Provided records:
*** Block opens ***

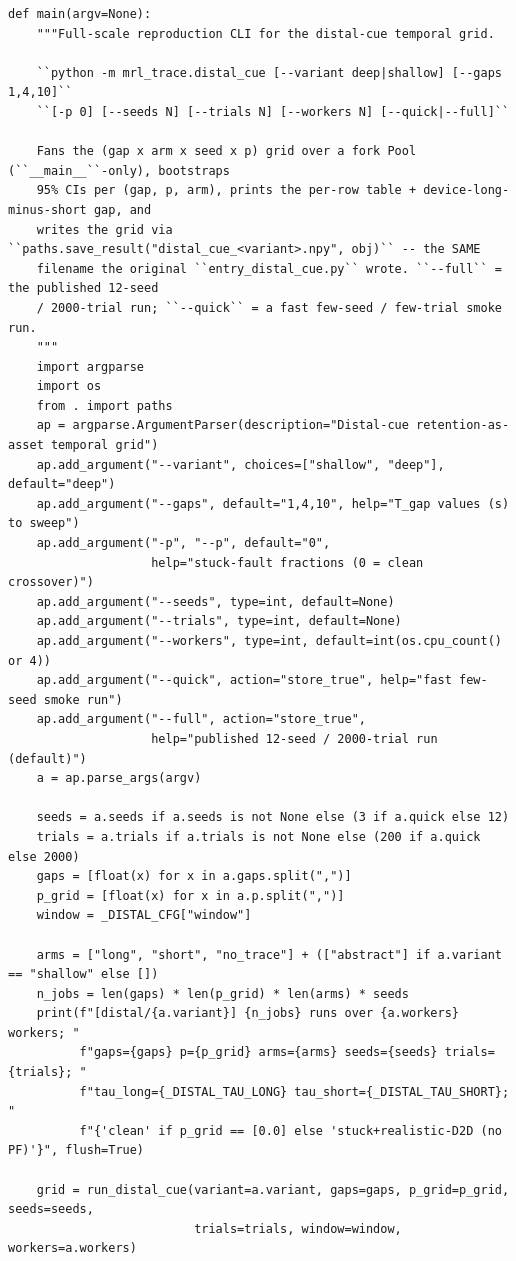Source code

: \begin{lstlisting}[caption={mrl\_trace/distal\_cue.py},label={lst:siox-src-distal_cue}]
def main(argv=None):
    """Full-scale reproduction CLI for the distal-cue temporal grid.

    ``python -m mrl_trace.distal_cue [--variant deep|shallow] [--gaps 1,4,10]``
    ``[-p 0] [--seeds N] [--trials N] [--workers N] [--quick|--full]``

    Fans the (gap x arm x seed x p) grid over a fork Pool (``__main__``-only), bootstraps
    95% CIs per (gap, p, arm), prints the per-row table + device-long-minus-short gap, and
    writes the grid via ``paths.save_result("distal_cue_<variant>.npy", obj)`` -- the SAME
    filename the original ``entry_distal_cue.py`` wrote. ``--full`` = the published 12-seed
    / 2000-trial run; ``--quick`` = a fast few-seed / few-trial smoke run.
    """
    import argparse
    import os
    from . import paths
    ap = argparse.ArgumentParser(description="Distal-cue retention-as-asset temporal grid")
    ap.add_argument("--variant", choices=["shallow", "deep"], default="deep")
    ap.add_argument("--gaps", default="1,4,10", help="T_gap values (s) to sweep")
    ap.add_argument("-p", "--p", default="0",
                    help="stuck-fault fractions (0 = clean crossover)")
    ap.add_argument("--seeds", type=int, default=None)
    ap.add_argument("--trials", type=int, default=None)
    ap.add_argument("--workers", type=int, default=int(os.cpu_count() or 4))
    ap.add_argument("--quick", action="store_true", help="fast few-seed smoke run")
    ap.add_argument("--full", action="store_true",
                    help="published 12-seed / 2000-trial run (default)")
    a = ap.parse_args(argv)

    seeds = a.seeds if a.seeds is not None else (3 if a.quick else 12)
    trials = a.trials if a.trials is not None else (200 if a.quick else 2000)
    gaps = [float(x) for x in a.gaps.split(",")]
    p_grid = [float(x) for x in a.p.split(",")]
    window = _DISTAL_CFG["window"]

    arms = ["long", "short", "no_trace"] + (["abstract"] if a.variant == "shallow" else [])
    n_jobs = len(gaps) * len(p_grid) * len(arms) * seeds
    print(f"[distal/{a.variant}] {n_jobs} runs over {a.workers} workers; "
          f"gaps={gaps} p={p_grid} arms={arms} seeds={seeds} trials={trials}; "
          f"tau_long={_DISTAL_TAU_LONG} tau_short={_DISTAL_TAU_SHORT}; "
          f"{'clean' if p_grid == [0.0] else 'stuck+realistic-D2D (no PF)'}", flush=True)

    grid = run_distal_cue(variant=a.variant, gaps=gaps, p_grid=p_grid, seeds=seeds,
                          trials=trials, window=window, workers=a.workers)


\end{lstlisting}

*** Block closes ***

Task statement:
Everything from the line that contains "12-seed / 2000-trial" through the end of the records must be duplicated exactly, and nothing outside that range.

Task answer:
                    help="published 12-seed / 2000-trial run (default)")
    a = ap.parse_args(argv)

    seeds = a.seeds if a.seeds is not None else (3 if a.quick else 12)
    trials = a.trials if a.trials is not None else (200 if a.quick else 2000)
    gaps = [float(x) for x in a.gaps.split(",")]
    p_grid = [float(x) for x in a.p.split(",")]
    window = _DISTAL_CFG["window"]

    arms = ["long", "short", "no_trace"] + (["abstract"] if a.variant == "shallow" else [])
    n_jobs = len(gaps) * len(p_grid) * len(arms) * seeds
    print(f"[distal/{a.variant}] {n_jobs} runs over {a.workers} workers; "
          f"gaps={gaps} p={p_grid} arms={arms} seeds={seeds} trials={trials}; "
          f"tau_long={_DISTAL_TAU_LONG} tau_short={_DISTAL_TAU_SHORT}; "
          f"{'clean' if p_grid == [0.0] else 'stuck+realistic-D2D (no PF)'}", flush=True)

    grid = run_distal_cue(variant=a.variant, gaps=gaps, p_grid=p_grid, seeds=seeds,
                          trials=trials, window=window, workers=a.workers)


\end{lstlisting}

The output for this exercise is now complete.